In January, shares of SNC-Lavalin Group (TSX:SNC) dropped 27% in a single day from $48 per share to $35 per share, erasing roughly $3 billion in market value. Since then, shares have drifted within the same trading range of around $37 per share.
With a history dating back to 1911, SNC-Lavalin is one of the largest engineering and construction companies in the world. Was the big one-day drop a buying opportunity, or is something more sinister behind the decline?
A dividend dynasty destroyed
Before we cover the cause of the drop, it’s important to understand what SNC-Lavalin does.
SNC-Lavalin builds things, specifically infrastructure-related projects. Example contracts include clean energy generation, highway systems, mining facilities, nuclear power plants, and oil and gas infrastructure.

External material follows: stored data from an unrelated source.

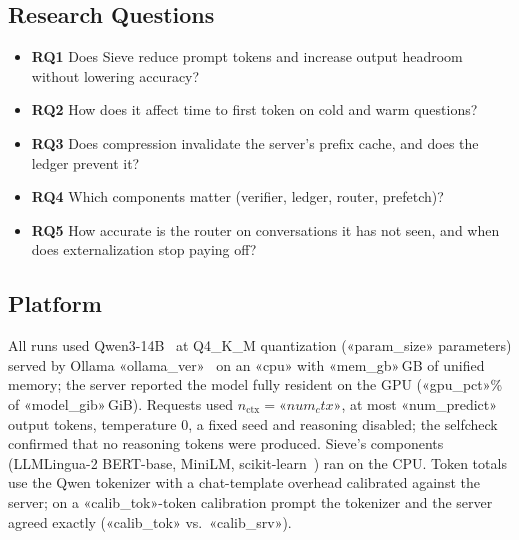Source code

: \documentclass[journal]{IEEEtran}
\begin{document}
\subsection{Research Questions}
\begin{itemize}
\item \textbf{RQ1} Does Sieve reduce prompt tokens and increase output headroom without lowering accuracy?
\item \textbf{RQ2} How does it affect time to first token on cold and warm questions?
\item \textbf{RQ3} Does compression invalidate the server's prefix cache, and does the ledger prevent it?
\item \textbf{RQ4} Which components matter (verifier, ledger, router, prefetch)?
\item \textbf{RQ5} How accurate is the router on conversations it has not seen, and when does externalization stop paying off?
\end{itemize}

\subsection{Platform}
All runs used Qwen3-14B~\cite{qwen3} at Q4\_K\_M quantization («param_size» parameters) served by Ollama «ollama_ver»~\cite{ollama}
on an «cpu» with «mem_gb»\,GB of unified memory; the server reported the model fully resident on the GPU («gpu_pct»\% of
«model_gib»\,GiB). Requests used $n_\text{ctx}=«num_ctx»$, at most «num_predict» output tokens, temperature 0, a fixed seed and
reasoning disabled; the selfcheck confirmed that no reasoning tokens were produced. Sieve's components (LLMLingua-2 BERT-base,
MiniLM, scikit-learn~\cite{pedregosa2011sklearn}) ran on the CPU. Token totals use the Qwen tokenizer with a chat-template overhead
calibrated against the server; on a «calib_tok»-token calibration prompt the tokenizer and the server agreed exactly
(«calib_tok» vs.\ «calib_srv»).
\end{document}
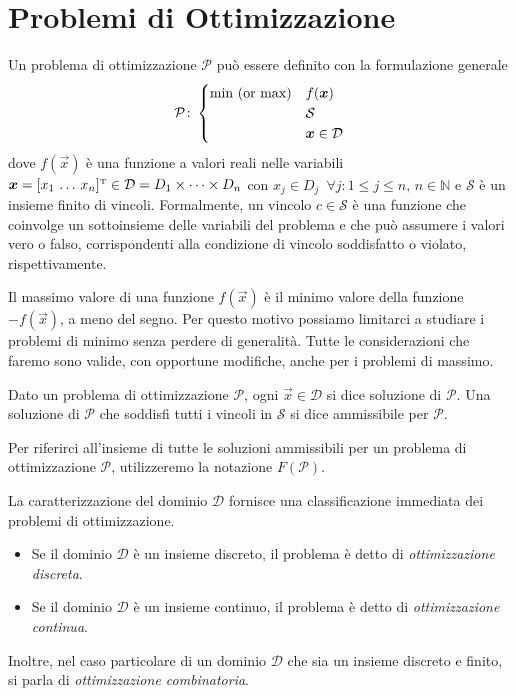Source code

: \section{Problemi di Ottimizzazione}\label{sec:opt_probs}
Un problema di ottimizzazione $\mathcal{P}$ può essere definito con la
formulazione generale
\begin{equation}
    \mathcal{P}\colon
    \begin{cases}
        \text{$\min$ (or $\max$)} & f(\vec{x}) \\
                                  & \mathcal{S} \\
                                  & \vec{x} \in \mathcal{D}
    \end{cases}\\[10pt]
\end{equation}
dove $f(\vec{x})$ è una funzione a valori reali nelle variabili $\vec{x} =
[x_{1}\, \ldots \, x_{n}]^{\tr} \in \mathcal{D} = D_{1} \times
\cdots \times D_{n}$ con $x_{j} \in D_{j}\,\,\,\forall j\colon 1 \le j
\le n,\, n \in \mathbb{N}$ e $\mathcal{S}$ è un insieme finito di vincoli.
Formalmente, un vincolo $c \in \mathcal{S}$ è una funzione che coinvolge un
sottoinsieme delle variabili del problema e che può assumere i valori vero
o falso, corrispondenti alla condizione di vincolo soddisfatto o violato,
rispettivamente.

Il massimo valore di una funzione $f(\vec{x})$ è il minimo valore della
funzione $-f(\vec{x})$, a meno del segno. Per questo motivo possiamo
limitarci a studiare i problemi di minimo senza perdere di generalità.
Tutte le considerazioni che faremo sono valide, con opportune modifiche,
anche per i problemi di massimo.

\begin{definition}
Dato un problema di ottimizzazione $\mathcal{P}$, ogni $\vec{x} \in
\mathcal{D}$ si dice soluzione di $\mathcal{P}$. Una soluzione di
$\mathcal{P}$ che soddisfi tutti i vincoli in $\mathcal{S}$ si dice
ammissibile per $\mathcal{P}$.
\end{definition}
Per riferirci all'insieme di tutte le soluzioni ammissibili per un problema
di ottimizzazione $\mathcal{P}$, utilizzeremo la notazione
$F(\mathcal{P})$.

La caratterizzazione del dominio $\mathcal{D}$ fornisce una
classificazione immediata dei problemi di ottimizzazione.

\begin{itemize}
    \item Se il dominio $\mathcal{D}$ è un insieme discreto, il problema è
        detto di \textit{ottimizzazione discreta}.
    \item Se il dominio $\mathcal{D}$ è un insieme continuo, il problema è
        detto di \textit{ottimizzazione continua}.
\end{itemize}
Inoltre, nel caso particolare di un dominio $\mathcal{D}$ che sia un
insieme discreto e finito, si parla di \textit{ottimizzazione
combinatoria}.

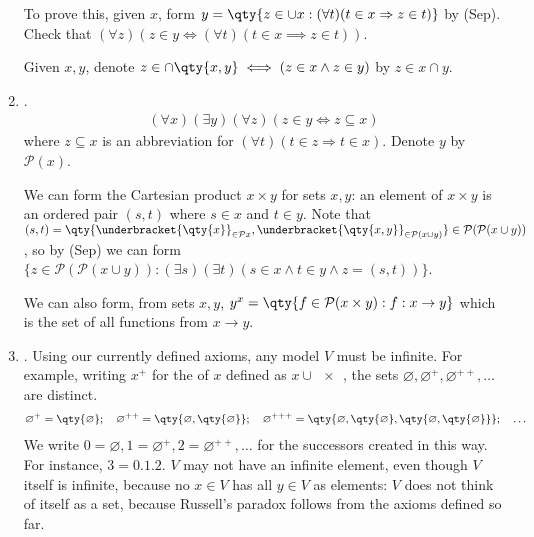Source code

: \begin{enumerate}
\begin{remark}
        To prove this, given $x$, form $y = \qty{z \in \cup x : (\forall t)(t \in x \implies z \in t)}$ by (Sep).
        Check that $(\forall z)(z \in y \iff (\forall t)(t \in x \implies z \in t))$.

        Given $x, y$, denote $z \in \cap \qty{x, y} \iff (z \in x \wedge z \in y)$ by $z \in x \cap y$.
    \end{remark}

    \item {}.
    \begin{align*}
        (\forall x)(\exists y)(\forall z)(z \in y \Leftrightarrow z \subseteq x)
    \end{align*}
    where $z \subseteq x$ is an abbreviation for $(\forall t)(t \in z \Rightarrow t \in x)$.
    Denote $y$ by $\mathcal{P}(x)$.

    We can form the Cartesian product $x \times y$ for sets $x, y$: an element of $x \times y$ is an ordered pair $(s, t)$ where $s \in x$ and $t \in y$.
    Note that $(s, t) = \qty{\underbracket{\qty{x}}_{\in \mathcal{P}x}, \underbracket{\qty{x, y}}_{\in \mathcal{P}(x \cup y)}} \in \mathcal{P}(\mathcal{P}(x \cup y))$, so by (Sep) we can form $\{z \in \mathcal P(\mathcal P(x \cup y)) : (\exists s)(\exists t) (s \in x \wedge t \in y \wedge z = (s, t))\}$.

    We can also form, from sets $x, y$, $y^x = \qty{f \in \mathcal{P}(x \times y) : f : x \to y}$ which is the set of all functions from $x \to y$.

    \item {}.
    Using our currently defined axioms, any model $V$ must be infinite.
    For example, writing $x^+$ for the  of $x$ defined as $x \cup \qty{x}$, the sets $\varnothing, \varnothing^+, \varnothing^{++}, \dots$ are distinct.
    \begin{align*}
        \varnothing^+ = \qty{\varnothing};\quad \varnothing^{++} = \qty{\varnothing, \qty{\varnothing}};\quad \varnothing^{+++} = \qty{\varnothing, \qty{\varnothing}, \qty{\varnothing, \qty{\varnothing}}};\quad \dots
    \end{align*}
    We write $0 = \varnothing, 1 = \varnothing^+, 2 = \varnothing^{++}, \dots$ for the successors created in this way.
    For instance, $3 = \qty{0, 1, 2}$.
    $V$ may not have an infinite element, even though $V$ itself is infinite, because no $x \in V$ has all $y \in V$ as elements: $V$ does not think of itself as a set, because Russell's paradox follows from the axioms defined so far.


\end{enumerate}
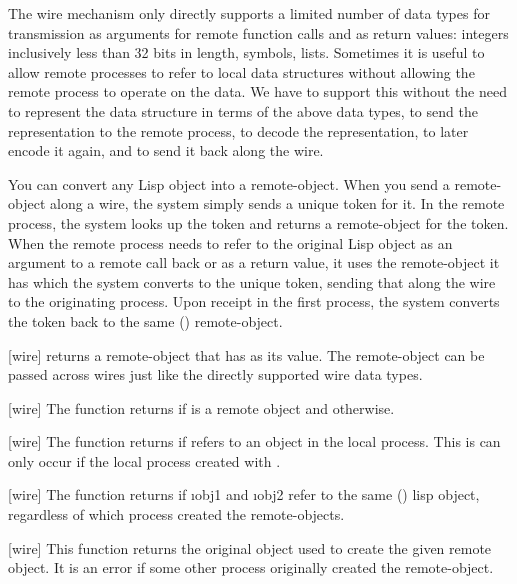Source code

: {The wire mechanism only directly supports a limited number of data
types for transmission as arguments for remote function calls and as
return values: integers inclusively less than 32 bits in length,
symbols, lists.  Sometimes it is useful to allow remote processes to
refer to local data structures without allowing the remote process
to operate on the data.  We have  to support
this without the need to represent the data structure in terms of
the above data types, to send the representation to the remote
process, to decode the representation, to later encode it again, and
to send it back along the wire.

You can convert any Lisp object into a remote-object.  When you send
a remote-object along a wire, the system simply sends a unique token
for it.  In the remote process, the system looks up the token and
returns a remote-object for the token.  When the remote process
needs to refer to the original Lisp object as an argument to a
remote call back or as a return value, it uses the remote-object it
has which the system converts to the unique token, sending that
along the wire to the originating process.  Upon receipt in the
first process, the system converts the token back to the same
() remote-object.

[wire]{}
 returns a remote-object that has  as its
value.  The remote-object can be passed across wires just like the directly
supported wire data types.
\enddefun

[wire]{}
The function  returns \true{} if 
is a remote object and \nil{} otherwise.
\enddefun

[wire]{}
The
function  returns \true{} if
 refers to an object in the local process.  This is can
only occur if the local process created  with
.
\enddefun

[wire]{}
The function  returns \true{} if \i{obj1} and
\i{obj2} refer to the same () lisp object, regardless of
which process created the remote-objects.
\enddefun

[wire]{}
This function returns the original object used to create the given remote
object.  It is an error if some other process originally created the
remote-object.
\enddefun

}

The company prides itself on being an end-to-end provider, meaning it can assist in nearly the entire production and management process of critical infrastructure. It’s completed contracts that cover everything from niche industries to international mega-projects.
For decades, SNC-Lavalin built itself into a growth machine, delivering consistent dividends along the way. Since 1995, shares are up roughly 1,300%, outpacing globally renowned stocks like Mcdonald’s Corp and American Express Company. Plus, the company regularly paid healthy dividends, often with a yield of 3% or more.
For 27 years it paid a steadily rising dividend. In February, that streak ended.
What happened?
On February 22, SNC-Lavalin was forced to cut its dividend for the first time since 1992. While it wasn’t eliminated entirely, the payout was slashed from $0.287 per share to just $0.10. A large fourth-quarter loss was to blame.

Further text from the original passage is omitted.